> _TO DO_: Reproduce every entry that follows word for word, but omit the images.
━━━━━ GIVEN RECORDS ━━━━━
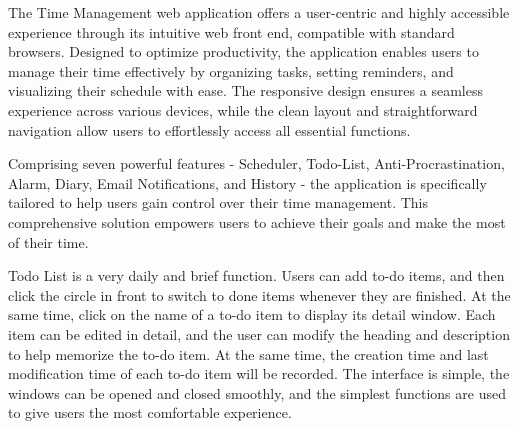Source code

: \documentclass[a4paper]{article}
\begin{document}
The Time Management web application offers a user-centric and highly accessible experience through its intuitive web front end, compatible with standard browsers. Designed to optimize productivity, the application enables users to manage their time effectively by organizing tasks, setting reminders, and visualizing their schedule with ease. The responsive design ensures a seamless experience across various devices, while the clean layout and straightforward navigation allow users to effortlessly access all essential functions.

Comprising seven powerful features - Scheduler, Todo-List, Anti-Procrastination, Alarm, Diary, Email Notifications, and History - the application is specifically tailored to help users gain control over their time management. This comprehensive solution empowers users to achieve their goals and make the most of their time.

Todo List is a very daily and brief function. Users can add to-do items, and then click the circle in front to switch to done items whenever they are finished. At the same time, click on the name of a to-do item to display its detail window. Each item can be edited in detail, and the user can modify the heading and description to help memorize the to-do item. At the same time, the creation time and last modification time of each to-do item will be recorded. The interface is simple, the windows can be opened and closed smoothly, and the simplest functions are used to give users the most comfortable experience.
\end{document}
━━━━━
> _RESPONSE AREA_:
Source code

: \documentclass[a4paper]{article}
\begin{document}
The Time Management web application offers a user-centric and highly accessible experience through its intuitive web front end, compatible with standard browsers. Designed to optimize productivity, the application enables users to manage their time effectively by organizing tasks, setting reminders, and visualizing their schedule with ease. The responsive design ensures a seamless experience across various devices, while the clean layout and straightforward navigation allow users to effortlessly access all essential functions.

Comprising seven powerful features - Scheduler, Todo-List, Anti-Procrastination, Alarm, Diary, Email Notifications, and History - the application is specifically tailored to help users gain control over their time management. This comprehensive solution empowers users to achieve their goals and make the most of their time.

Todo List is a very daily and brief function. Users can add to-do items, and then click the circle in front to switch to done items whenever they are finished. At the same time, click on the name of a to-do item to display its detail window. Each item can be edited in detail, and the user can modify the heading and description to help memorize the to-do item. At the same time, the creation time and last modification time of each to-do item will be recorded. The interface is simple, the windows can be opened and closed smoothly, and the simplest functions are used to give users the most comfortable experience.
\end{document}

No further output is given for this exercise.